### Problem
Wherever the word "compilers" appears in a line below, that line counts; report the total number of such lines only.

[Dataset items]
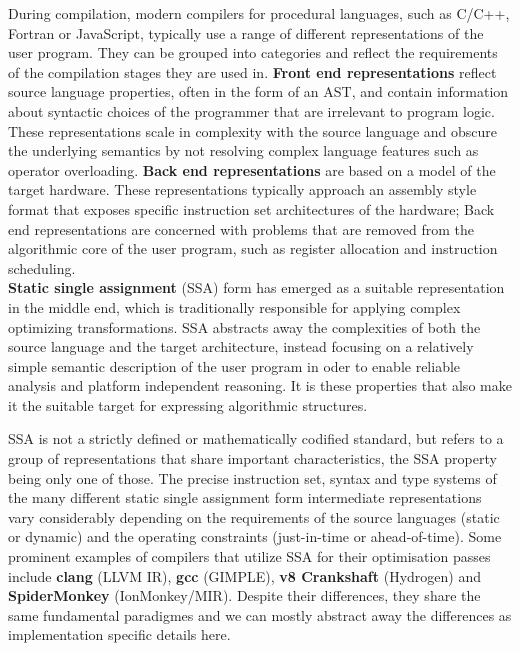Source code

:     During compilation, modern compilers for procedural languages, such as
    C/C++, Fortran or JavaScript, typically use a range of different
    representations of the user program.
    They can be grouped into categories and reflect the requirements of
    the compilation stages they are used in.
    \linebreak
    {\bf Front end representations} reflect source language properties,
    often in the form of an AST, and contain information about syntactic choices
    of the programmer that are irrelevant to program logic.
    These representations scale in complexity with the source language and
    obscure the underlying semantics by not resolving complex language features
    such as operator overloading.
    \linebreak
    {\bf Back end representations} are based on a model of the target hardware.
    These representations typically approach an assembly style format that
    exposes specific instruction set architectures of the hardware;
    Back end representations are concerned with problems that are removed from
    the algorithmic core of the user program, such as register allocation and
    instruction scheduling.
    \\
    {\bf Static single assignment} (SSA) form has emerged as a suitable
    representation in the middle end, which is traditionally responsible for
    applying complex optimizing transformations.
    SSA abstracts away the complexities of both the source language and the
    target architecture, instead focusing on a relatively simple semantic
    description of the user program in oder to enable reliable analysis and
    platform independent reasoning.
    It is these properties that also make it the suitable target for expressing
    algorithmic structures.

    SSA is not a strictly defined or mathematically codified standard, but
    refers to a group of representations that share important characteristics,
    the SSA property being only one of those.
    The precise instruction set, syntax and type systems of the many different
    static single assignment form intermediate representations vary considerably
    depending on the requirements of the source languages (static or dynamic)
    and the operating constraints (just-in-time or ahead-of-time).
    Some prominent examples of compilers that utilize SSA for their
    optimisation passes include {\bf clang} (LLVM IR), {\bf gcc} (GIMPLE),
    {\bf v8 Crankshaft} (Hydrogen) and {\bf SpiderMonkey} (IonMonkey/MIR).
    Despite their differences, they share the same fundamental paradigmes
    and we can mostly abstract away the differences as implementation specific
    details here.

### Task output
2